Problem to work on: Return every line of the listing below so that it matches the original exactly.

_ _ _

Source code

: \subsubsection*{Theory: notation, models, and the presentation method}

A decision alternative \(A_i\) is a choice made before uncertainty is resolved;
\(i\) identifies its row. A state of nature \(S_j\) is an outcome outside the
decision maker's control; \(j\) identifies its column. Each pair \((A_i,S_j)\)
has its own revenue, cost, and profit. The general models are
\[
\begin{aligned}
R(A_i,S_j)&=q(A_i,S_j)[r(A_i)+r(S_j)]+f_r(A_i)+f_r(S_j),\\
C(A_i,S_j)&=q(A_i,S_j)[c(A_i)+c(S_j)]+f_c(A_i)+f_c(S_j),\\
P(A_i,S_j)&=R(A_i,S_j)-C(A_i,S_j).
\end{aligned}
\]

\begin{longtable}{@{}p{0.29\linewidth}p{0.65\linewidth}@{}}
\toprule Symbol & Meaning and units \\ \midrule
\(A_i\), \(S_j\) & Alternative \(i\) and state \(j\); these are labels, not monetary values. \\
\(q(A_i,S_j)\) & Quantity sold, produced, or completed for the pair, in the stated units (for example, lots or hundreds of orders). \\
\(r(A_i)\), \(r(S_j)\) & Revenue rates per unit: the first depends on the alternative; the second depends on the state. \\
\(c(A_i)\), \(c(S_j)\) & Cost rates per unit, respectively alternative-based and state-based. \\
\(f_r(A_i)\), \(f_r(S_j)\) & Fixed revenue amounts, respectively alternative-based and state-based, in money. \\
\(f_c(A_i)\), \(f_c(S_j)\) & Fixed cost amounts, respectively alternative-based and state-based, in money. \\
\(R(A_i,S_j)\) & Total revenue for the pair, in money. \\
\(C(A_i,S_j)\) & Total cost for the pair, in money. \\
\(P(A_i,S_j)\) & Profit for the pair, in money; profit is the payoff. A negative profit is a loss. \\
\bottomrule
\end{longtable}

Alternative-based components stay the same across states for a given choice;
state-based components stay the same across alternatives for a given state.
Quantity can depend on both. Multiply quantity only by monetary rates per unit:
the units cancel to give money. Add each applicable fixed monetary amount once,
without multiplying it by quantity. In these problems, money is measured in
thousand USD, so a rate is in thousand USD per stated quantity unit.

_ _ _

Final answer:
Source code

: \subsubsection*{Theory: notation, models, and the presentation method}

A decision alternative \(A_i\) is a choice made before uncertainty is resolved;
\(i\) identifies its row. A state of nature \(S_j\) is an outcome outside the
decision maker's control; \(j\) identifies its column. Each pair \((A_i,S_j)\)
has its own revenue, cost, and profit. The general models are
\[
\begin{aligned}
R(A_i,S_j)&=q(A_i,S_j)[r(A_i)+r(S_j)]+f_r(A_i)+f_r(S_j),\\
C(A_i,S_j)&=q(A_i,S_j)[c(A_i)+c(S_j)]+f_c(A_i)+f_c(S_j),\\
P(A_i,S_j)&=R(A_i,S_j)-C(A_i,S_j).
\end{aligned}
\]

\begin{longtable}{@{}p{0.29\linewidth}p{0.65\linewidth}@{}}
\toprule Symbol & Meaning and units \\ \midrule
\(A_i\), \(S_j\) & Alternative \(i\) and state \(j\); these are labels, not monetary values. \\
\(q(A_i,S_j)\) & Quantity sold, produced, or completed for the pair, in the stated units (for example, lots or hundreds of orders). \\
\(r(A_i)\), \(r(S_j)\) & Revenue rates per unit: the first depends on the alternative; the second depends on the state. \\
\(c(A_i)\), \(c(S_j)\) & Cost rates per unit, respectively alternative-based and state-based. \\
\(f_r(A_i)\), \(f_r(S_j)\) & Fixed revenue amounts, respectively alternative-based and state-based, in money. \\
\(f_c(A_i)\), \(f_c(S_j)\) & Fixed cost amounts, respectively alternative-based and state-based, in money. \\
\(R(A_i,S_j)\) & Total revenue for the pair, in money. \\
\(C(A_i,S_j)\) & Total cost for the pair, in money. \\
\(P(A_i,S_j)\) & Profit for the pair, in money; profit is the payoff. A negative profit is a loss. \\
\bottomrule
\end{longtable}

Alternative-based components stay the same across states for a given choice;
state-based components stay the same across alternatives for a given state.
Quantity can depend on both. Multiply quantity only by monetary rates per unit:
the units cancel to give money. Add each applicable fixed monetary amount once,
without multiplying it by quantity. In these problems, money is measured in
thousand USD, so a rate is in thousand USD per stated quantity unit.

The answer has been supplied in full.